In a nationally representative survey of 900 likely 2016 voters conducted by Democracy Corps, an impressive 72 percent support a new law that would provide qualified candidate with limited public matching funds for small contributions they raise from constituents. Nearly four in ten (39 percent) strongly support this proposal. When this and other reform measures to reduce the influence of money in politics are played out in real campaign simulations, Democrats who embrace this reform, including Hillary Clinton and down-ballot congressional candidates, find a significant electoral advantage even in the face of attack.

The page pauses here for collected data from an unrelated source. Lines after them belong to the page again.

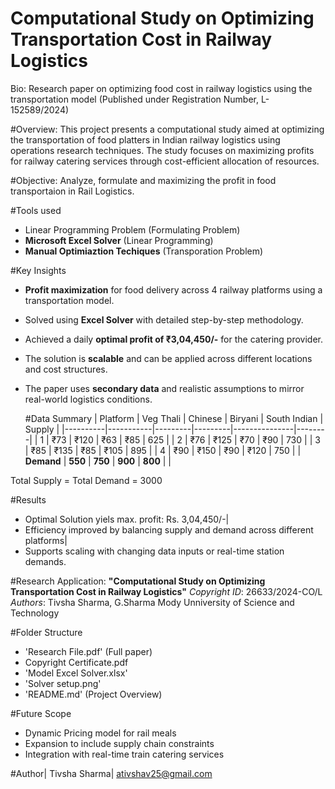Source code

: # Computational Study on Optimizing Transportation Cost in Railway Logistics

Bio: 
Research paper on optimizing food cost in railway logistics using the transportation model (Published under Registration Number,  L-152589/2024)

#Overview:
This project presents a computational study aimed at optimizing the transportation of food platters in Indian railway logistics using operations research techniques. The study focuses on maximizing profits for railway catering services through cost-efficient allocation of resources.

#Objective: 
Analyze, formulate and maximizing the profit in food transportaion in Rail Logistics. 

#Tools used 
- Linear Programming Problem (Formulating Problem)
- **Microsoft Excel Solver** (Linear Programming)
- **Manual Optimiaztion Techiques** (Transporation Problem)

#Key Insights
- **Profit maximization** for food delivery across 4 railway platforms using a transportation model.
- Solved using **Excel Solver** with detailed step-by-step methodology.
- Achieved a daily **optimal profit of ₹3,04,450/-** for the catering provider.
- The solution is **scalable** and can be applied across different locations and cost structures.
- The paper uses **secondary data** and realistic assumptions to mirror real-world logistics conditions.

  #Data Summary
  | Platform | Veg Thali | Chinese | Biryani | South Indian | Supply |
|----------|-----------|---------|---------|---------------|--------|
| 1        | ₹73       | ₹120    | ₹63     | ₹85           | 625    |
| 2        | ₹76       | ₹125    | ₹70     | ₹90           | 730    |
| 3        | ₹85       | ₹135    | ₹85     | ₹105          | 895    |
| 4        | ₹90       | ₹150    | ₹90     | ₹120          | 750    |
| **Demand** | **550** | **750** | **900** | **800**       |        |

Total Supply = Total Demand = 3000

#Results
- Optimal Solution yiels max. profit: Rs. 3,04,450/-|
- Efficiency improved by balancing supply and demand across different platforms|
- Supports scaling with changing data inputs or real-time station demands.

#Research Application:
**"Computational Study on Optimizing Transportation Cost in Railway Logistics"**
*Copyright ID*: 26633/2024-CO/L
*Authors*: Tivsha Sharma, G.Sharma
Mody Unniversity of Science and Technology

#Folder Structure
- 'Research File.pdf' (Full paper)
- Copyright Certificate.pdf
- 'Model Excel Solver.xlsx'
- 'Solver setup.png'
- 'README.md' (Project Overview)

#Future Scope
- Dynamic Pricing model for rail meals
- Expansion to include supply chain constraints
- Integration with real-time train catering services

#Author|
Tivsha Sharma|
ativshav25@gmail.com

Voters Upset about Current Campaign System
Voters are frustrated with the way election campaigns are funded today. They are most disturbed by the fact that the big campaign donors today do not represent the electorate – they are mostly rich, white, older and male in a country that is increasingly younger, more diverse and where women are a majority – and have made their fortunes in finance and oil and coal (39 percent find this most upsetting).
They are also concerned that super PACs for many presidential candidates have raised more money than candidates have raised for their own campaigns (33 percent most upsetting), and that just 158 families have contributed nearly half of all of the money given to campaign thus far (33 percent most upsetting). The cluster of concerns about the role money is playing in the presidential election all score above 30 percent, underscoring an “all-of-the-above” viewpoint. In short, voters are concerned about all aspects of the problem of money in politics.
Broad Support for Change
An impressive 72 percent of voters support big changes in our campaign finance system to include public financing of campaigns and a system of matching funds for small donations. Critically, this is not simply a reflection of progressive support, but reveals the will of a broad coalition of voters including Independents, Trump voters and Tea party supporters.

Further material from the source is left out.